Bayraktar: “Enerji Projeleriyle Türkiye 3,6 Trilyon Dolarlık Ekonomiye Ulaşabilir”

İSTANBUL / TEKHA

 

Enerjide Dışa Bağımlılık Azalacak, Sanayinin Büyümesi Güçlenecek

İstanbul Sanayi Odası (İSO) Meclisi’nin kasım ayı olağan toplantısında konuşan Enerji ve Tabii Kaynaklar Bakanı Alparslan Bayraktar, enerjide hayata geçirilecek projelerle Türkiye’nin ekonomik büyümesine güçlü katkı sağlanacağını belirterek, “Türkiye enerji ithalatını düşürmüş, yeraltı kaynaklarını, madenlerini geliştirmiş, doğal gazını devreye almış bir Türkiye olarak, güçlü sanayi altyapısıyla beraber 1,6 trilyon değil, 2,6 trilyon dolar, 3,6 trilyon dolarlık bir ekonomi haline gelecek” dedi.

İSO Odakule’de düzenlenen toplantıya Bakan Bayraktar’ın yanı sıra İSO Yönetim Kurulu Başkanı Erdal Bahçıvan ve sanayi temsilcileri katıldı. Toplantıda, “Sürdürülebilir büyüme ve sanayinin rekabet gücü açısından Türkiye’nin enerjide gelecek vizyonu” ele alındı.

“Türkiye 240 Milyar Dolardan 1,6 Trilyon Dolarlık Ekonomiye Geldi”

Türkiye ekonomisinin son 22–23 yılda önemli bir dönüşüm geçirdiğini vurgulayan Bayraktar, “Türkiye yaklaşık 240 milyar dolarlık bir ekonomiden 1,6 trilyon dolarlık bir ekonomi haline geldi. Aynı dönemde ihracatımız 36 milyar dolardan 270 milyar dolar seviyesine çıktı” dedi.
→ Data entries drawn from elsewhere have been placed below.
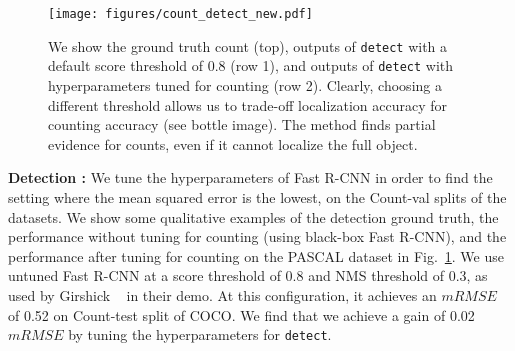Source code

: \documentclass[10pt,twocolumn,letterpaper]{article}
\newcommand{\detect}{\texttt{detect}\xspace}
\newcommand{\glance}{\texttt{glance}\xspace}
\newcommand{\pascal}{PASCAL\xspace}
\begin{document}
\begin{figure}[t]
\centering     \texttt{[image: figures/count\_detect\_new.pdf]}
\vspace{-15pt}
\caption{\footnotesize{We show the ground truth count (top), outputs of \detect{} with a default score threshold of 0.8 (row 1), and outputs of \detect{} with hyperparameters tuned for counting (row 2). Clearly, choosing a different threshold allows us to trade-off localization accuracy for counting accuracy (see bottle image). The method finds partial evidence for counts, even if it cannot localize the full object.}}
\label{fig:b}
\vspace{-10pt}
\end{figure}
\par \noindent
\textbf{Detection : }We tune the hyperparameters of Fast R-CNN in order to find the setting where the mean squared error is the lowest, on the Count-val splits of the datasets. We show some qualitative examples of the detection ground truth, the performance without tuning for counting (using black-box Fast R-CNN), and the performance after tuning for counting on the \pascal dataset in  Fig.~\ref{fig:b}. We use untuned Fast R-CNN at a score threshold of 0.8 and NMS threshold of 0.3, as used by Girshick \etal~\cite{Girshick2015FastR-CNN} in their demo. At this configuration, it achieves an $mRMSE$ of 0.52 on Count-test split of COCO. We find that we achieve a gain of 0.02 $mRMSE$ by tuning the hyperparameters for \detect{}.
\begin{comment}
\begin{table} \footnotesize
\setlength{\tabcolsep}{5.5pt}
\begin{center}
\begin{tabular}{@{} l  c  c c @{}}
\toprule
Approach & mRMSE & mRMSE\\
\midrule
\glance{}\texttt{-fn-1L} & 0.53 & 0.13\\
\glance{}\texttt{-fn-2L} & 0.52 & 0.11\\
\glance{}\texttt{-nofn-1L} & 0.50 & 0.11\\
\glance{}\texttt{-nofn-2L} & 0.50 & 0.11\\
\bottomrule
\end{tabular}
\caption{mRMSE and m-relRMSE(count-MRMSE) , as well as their non-zero variants, of various methods for counting on second half of COCO VAL dataset. \textbf{Lower} is better.}
\label{table:sub}
\vspace{-8pt}
\end{center}
\end{table}
\end{comment}
\end{document}

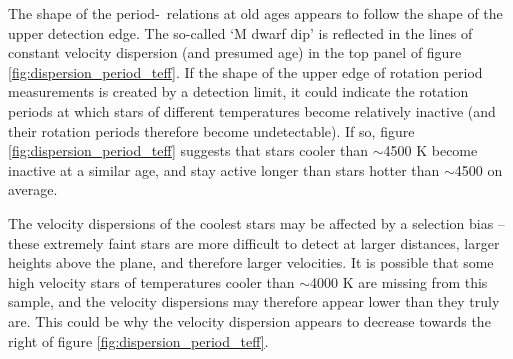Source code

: The shape of the period-\teff\ relations at old ages appears to follow the
shape of the upper detection edge.
The so-called `M dwarf dip' \citep{vansaders2018} is reflected in the lines of
constant velocity dispersion (and presumed age) in the top panel of figure
\ref{fig:dispersion_period_teff}.
If the shape of the upper edge of rotation period measurements is created by a
detection limit, it could indicate the rotation periods at which stars of
different temperatures become relatively inactive (and their rotation periods
therefore become undetectable).
If so, figure \ref{fig:dispersion_period_teff} suggests that stars cooler than
$\sim$4500 K become inactive at a similar age, and stay active longer than
stars hotter than $\sim$4500 on average.


The velocity dispersions of the coolest stars may be affected by a selection
bias -- these extremely faint stars are more difficult to detect at larger
distances, larger heights above the plane, and therefore larger velocities.
It is possible that some high velocity stars of temperatures cooler than
$\sim$4000 K are missing from this sample, and the velocity dispersions may
therefore appear lower than they truly are.
This could be why the velocity dispersion appears to decrease towards the
right of figure \ref{fig:dispersion_period_teff}.


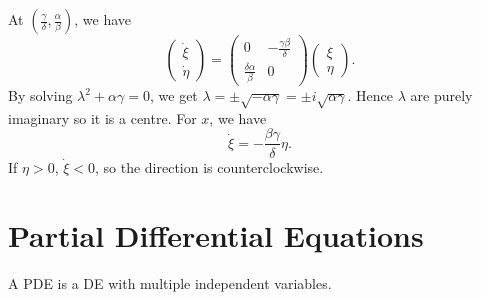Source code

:\documentclass[a4paper]{article}
\begin{document}
\begin{example}
        At $ (\frac{\gamma}{\delta},\frac{\alpha}{\beta}) $, we have 
        \[
            \begin{pmatrix}
                \dot{\xi}\\\dot{\eta}
            \end{pmatrix} = \begin{pmatrix}
                0&-\frac{\gamma \beta}{\delta}\\
                \frac{\delta \alpha}{\beta}&0
            \end{pmatrix}\begin{pmatrix}
                \xi\\\eta
            \end{pmatrix}.
        \]
        By solving $ \lambda^2+\alpha \gamma=0 $, we get $ \lambda=\pm \sqrt{-\alpha\gamma}=\pm i \sqrt{\alpha\gamma} $. Hence $ \lambda $ are purely imaginary so it is a centre. For $x$, we have 
        \[
            \dot{\xi}=-\frac{\beta \gamma}{\delta}\eta.
        \]
        If $ \eta>0 $, $ \dot{\xi}<0 $, so the direction is counterclockwise.
    \end{example}
    \section{Partial Differential Equations}
    \begin{definition}
        A PDE is a DE with multiple independent variables.
    \end{definition}
\end{document}
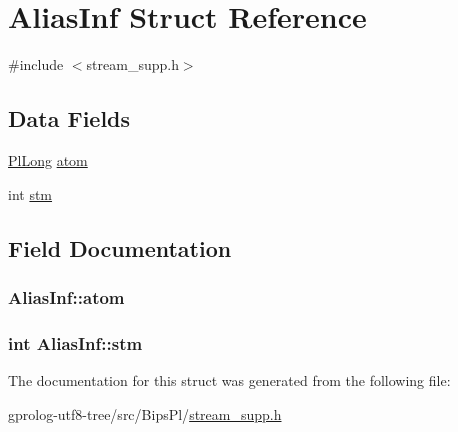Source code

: \hypertarget{structAliasInf}{}\section{Alias\+Inf Struct Reference}
\label{structAliasInf}


{\ttfamily \#include $<$stream\+\_\+supp.\+h$>$}

\subsection*{Data Fields}
\begin{DoxyCompactItemize}
\item 
\hyperlink{gprolog_8h_a4d005b136d7fb28537eb1815f7868b63}{Pl\+Long} \hyperlink{structAliasInf_aa0eddd23c6a16d2a76eecc569dbd34d1}{atom}
\item 
int \hyperlink{structAliasInf_aff64cf68f3f548a6978aa01f8509cc9c}{stm}
\end{DoxyCompactItemize}


\subsection{Field Documentation}
\subsubsection[{\texorpdfstring{atom}{atom}}]{ Alias\+Inf\+::atom}\hypertarget{structAliasInf_aa0eddd23c6a16d2a76eecc569dbd34d1}{}\label{structAliasInf_aa0eddd23c6a16d2a76eecc569dbd34d1}
\subsubsection[{\texorpdfstring{stm}{stm}}]{\setlength{\rightskip}{0pt plus 5cm}int Alias\+Inf\+::stm}\hypertarget{structAliasInf_aff64cf68f3f548a6978aa01f8509cc9c}{}\label{structAliasInf_aff64cf68f3f548a6978aa01f8509cc9c}


The documentation for this struct was generated from the following file\+:\begin{DoxyCompactItemize}
\item 
gprolog-\/utf8-\/tree/src/\+Bips\+Pl/\hyperlink{stream__supp_8h}{stream\+\_\+supp.\+h}\end{DoxyCompactItemize}
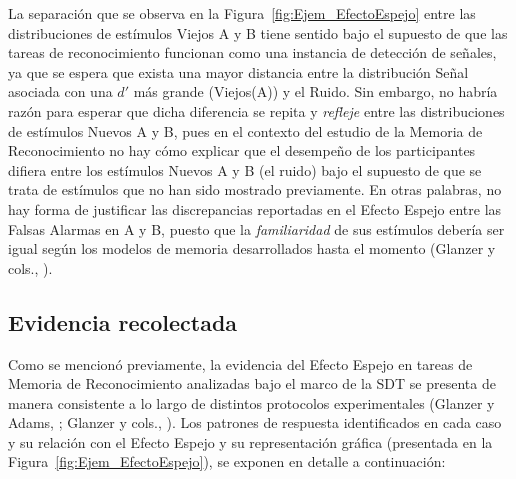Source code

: La separación que se observa en la Figura~\ref{fig:Ejem_EfectoEspejo} entre las distribuciones de estímulos Viejos A y B tiene sentido bajo el supuesto de que las tareas de reconocimiento funcionan como una instancia de detección de señales, ya que se espera que exista una mayor distancia entre la distribución Señal asociada con una $d'$ más grande (Viejos(A)) y el Ruido. Sin embargo, no habría razón para esperar que dicha diferencia se repita y \textit{refleje} entre las distribuciones de estímulos Nuevos A y B, pues en el contexto del estudio de la Memoria de Reconocimiento no hay cómo explicar que el desempeño de los participantes difiera entre los estímulos Nuevos A y B (el ruido) bajo el supuesto de que se trata de estímulos que no han sido mostrado previamente. En otras palabras, no hay forma de justificar las discrepancias reportadas en el Efecto Espejo entre las Falsas Alarmas en A y B, puesto que la \textit{familiaridad} de sus estímulos debería ser igual según los modelos de memoria desarrollados hasta el momento (Glanzer y cols., \citeyear{Glanzer1993}).\\

\subsection{Evidencia recolectada}

Como se mencionó previamente, la evidencia del Efecto Espejo en tareas de Memoria de Reconocimiento analizadas bajo el marco de la SDT se presenta de manera consistente a lo largo de distintos protocolos experimentales (Glanzer y Adams, \citeyear{Glanzer1990}; Glanzer y cols., \citeyear{Glanzer1993}). Los patrones de respuesta identificados en cada caso y su relación con el Efecto Espejo y su representación gráfica (presentada en la Figura~\ref{fig:Ejem_EfectoEspejo}), se exponen en detalle a continuación:\\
Sanayinin bu başarıdaki payına dikkat çeken Bayraktar, üretim kapasitesinin sürdürülebilirliği için enerjinin kritik önem taşıdığını ifade etti. Türkiye’nin büyüyen ekonomisine paralel olarak enerji talebinin de 3–4 kat arttığını belirten Bayraktar, enerjide “trilemma” olarak ifade ettiği üçlü zorluğun; artan enerji talebi, dışa bağımlılık ve iklim hedefleri olduğunu söyledi. Cumhurbaşkanı’nın ortaya koyduğu 2053 karbon nötr ekonomi hedefini hatırlatan Bayraktar, “Bu üç alanı eş zamanlı başarmamız lazım” dedi.

“Dünya Hızla Elektrikleşiyor, Türkiye’nin Talebi 3 Kat Artacak”

Küresel enerji eğilimlerine dikkat çeken Bayraktar, yapay zekâ, dijitalleşme, elektrikli araçlar ve veri merkezlerinin yeni dönemi şekillendirdiğini belirterek, dünyanın büyük bir hızla elektrikleştiğini söyledi.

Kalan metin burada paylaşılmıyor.